The challenge of real-time streaming of video with minimal latency is one that Chicago-based Phenix is tackling with its platform that uses cloud services to enable its service. Bill Wishon, chief product officer at Phenix, told ITPro Today that while online video streaming quality has advanced over the past decade, latency remains an issue, with online video sometimes 30 seconds or more behind terrestrial streams of live content.
"Phenix was founded with the idea in mind that we would be able to provide large-scale, high-quality streaming in real time," he said.
Real-time video with low latency provides users with a truly interactive experience with shared content and events, since everyone is seeing the same thing at the same time, according to Wishon. Among Phenix's customers is Disney/ABC, which used Phenix during the 2019 Oscars to deliver a real-time stream of celebrities in the audience during the event.

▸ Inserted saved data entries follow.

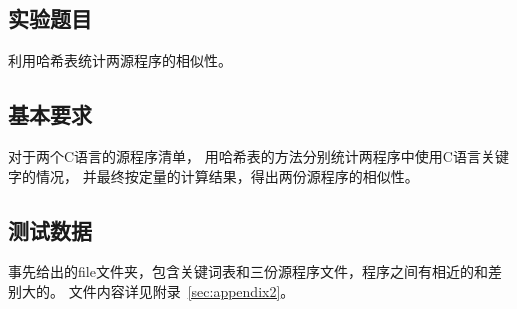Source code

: \subsection{实验题目}\label{subsec:q}
{{利用哈希表统计两源程序的相似性。}}

\subsection{基本要求}\label{subsec:req}
{{对于两个C语言的源程序清单，
用哈希表的方法分别统计两程序中使用C语言关键字的情况，
并最终按定量的计算结果，得出两份源程序的相似性。}}

\subsection{测试数据}\label{subsec:test}
{{事先给出的file文件夹，包含关键词表和三份源程序文件，程序之间有相近的和差别大的。
文件内容详见附录~\ref{sec:appendix2}。}}

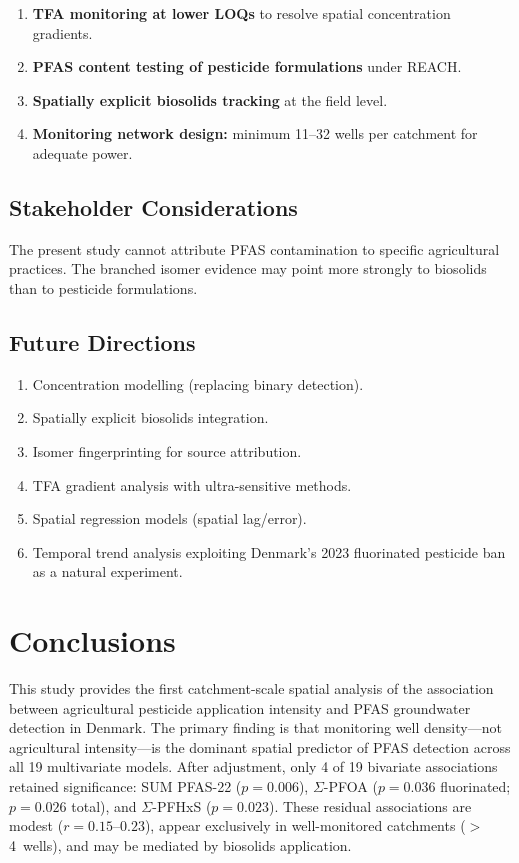 \documentclass[12pt,a4paper]{article}
\begin{document}
\begin{enumerate}
\item \textbf{TFA monitoring at lower LOQs} to resolve spatial concentration gradients.
\item \textbf{PFAS content testing of pesticide formulations} under REACH.
\item \textbf{Spatially explicit biosolids tracking} at the field level.
\item \textbf{Monitoring network design:} minimum 11--32 wells per catchment for adequate power.
\end{enumerate}

\subsection{Stakeholder Considerations}

The present study cannot attribute PFAS contamination to specific agricultural practices. The branched isomer evidence may point more strongly to biosolids than to pesticide formulations.

\subsection{Future Directions}

\begin{enumerate}
\item Concentration modelling (replacing binary detection).
\item Spatially explicit biosolids integration.
\item Isomer fingerprinting for source attribution.
\item TFA gradient analysis with ultra-sensitive methods.
\item Spatial regression models (spatial lag/error).
\item Temporal trend analysis exploiting Denmark's 2023 fluorinated pesticide ban as a natural experiment.
\end{enumerate}

\section{Conclusions}

This study provides the first catchment-scale spatial analysis of the association between agricultural pesticide application intensity and PFAS groundwater detection in Denmark. The primary finding is that monitoring well density---not agricultural intensity---is the dominant spatial predictor of PFAS detection across all 19 multivariate models. After adjustment, only 4 of 19 bivariate associations retained significance: SUM PFAS-22 ($p = 0.006$), $\Sigma$-PFOA ($p = 0.036$ fluorinated; $p = 0.026$ total), and $\Sigma$-PFHxS ($p = 0.023$). These residual associations are modest ($r = 0.15$--$0.23$), appear exclusively in well-monitored catchments ($>$4~wells), and may be mediated by biosolids application.
\end{document}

Looking Beyond a Content Delivery Network
In the past, the challenge of streaming video was commonly solved with the use of a content delivery network (CDN) provider, but that's not enough to solve the latency problem, according to Wishon. Before joining Phenix in 2018, Wishon spent nine years at CDN provider Akamai, serving in a number of roles.
"Latency is a word that means the distance between two points in time, and it applies to different parts of the architecture differently," he said.
For a CDN, Wishon said latency is about the round-trip time for data to travel between a web browser and the CDN's edge network servers, but that's only one piece of video latency. Other elements that contribute to real-time latency are video encoding and transcoding for different bit rates and the impact of buffering.
"The end-to-end video latency starts at the moment when photons enter the camera at one end to when photons come out of your screen at the other end. That's the latency that Phoenix is focused on," Wishon said.
Reducing Real-Time Video Latency in the Cloud
Given that Phenix covers live events, the scalable nature of resources in the cloud is a key benefit. By design, the Phenix platform can run on a local developer machine and the same code can then scale out to run on a globally scaled cloud network.
Phenix's use of the cloud is a bit different from that of many cloud providers, which tend toward enterprise deployments, in Wishon's view. He noted that Phenix is not an enterprise use case and has a unique set of needs for real-time streaming, which puts different loads on the network. The ability to spin up a virtual instance quickly to meet demand is a key requirement for Phenix as every nanosecond has an impact.
While Phenix works with several cloud providers, it increasingly is choosing to use Oracle Cloud Infrastructure. Oracle worked directly with Phenix to help align technology needs, Wishon said. Additionally, connectivity between different Oracle cloud points of presence helps reduce Phenix's latency.
"Oracle's been really good at delivering what we need from an infrastructure provider with the ability to scale the network and connectivity, and generally just being there for us as we push the cloud in the direction that we needed to go in terms of our demands for real-time delivery," he said. "We do run within multiple clouds, but we're shifting a lot of our traffic and usage over to Oracle because their system performs better."
To ensure availability, it's critical that Phenix has a multi-cloud deployment.
"We want to make sure that no matter what happens to any individual provider that our service is able to continue uninterrupted, to meet service-level agreements with our customers," Wishon said.
During a recent event, Google Cloud had an outage, but because Oracle was still up, Phenix was able to continue operations, even though portions of the company's points of presence that were hosted at Google weren't available, he said.
In the Cloud, but Not Cloud-Native Kubernetes
Many organizations choosing to deploy in the cloud use the Kubernetes container orchestration system, an approach that is referred to as being cloud-native.
Phenix does not use Kubernetes as an orchestration layer, for a very specific reason — it doesn't enable the low latency that real-time video requires. Instead, Phenix built out its own orchestration system that uses both virtual machines and containers.
All of the Phenix platform's core code is written in the C++ programming language, running as native code inside Linux containers. Wishon said C++ was used to make sure that Phenix is able to fully optimize performance for whatever virtual or physical resources the code runs on.
"Our architecture is focused very much on performance, and anything that has an opportunity to get in the way of performance we try to optimize out," he said.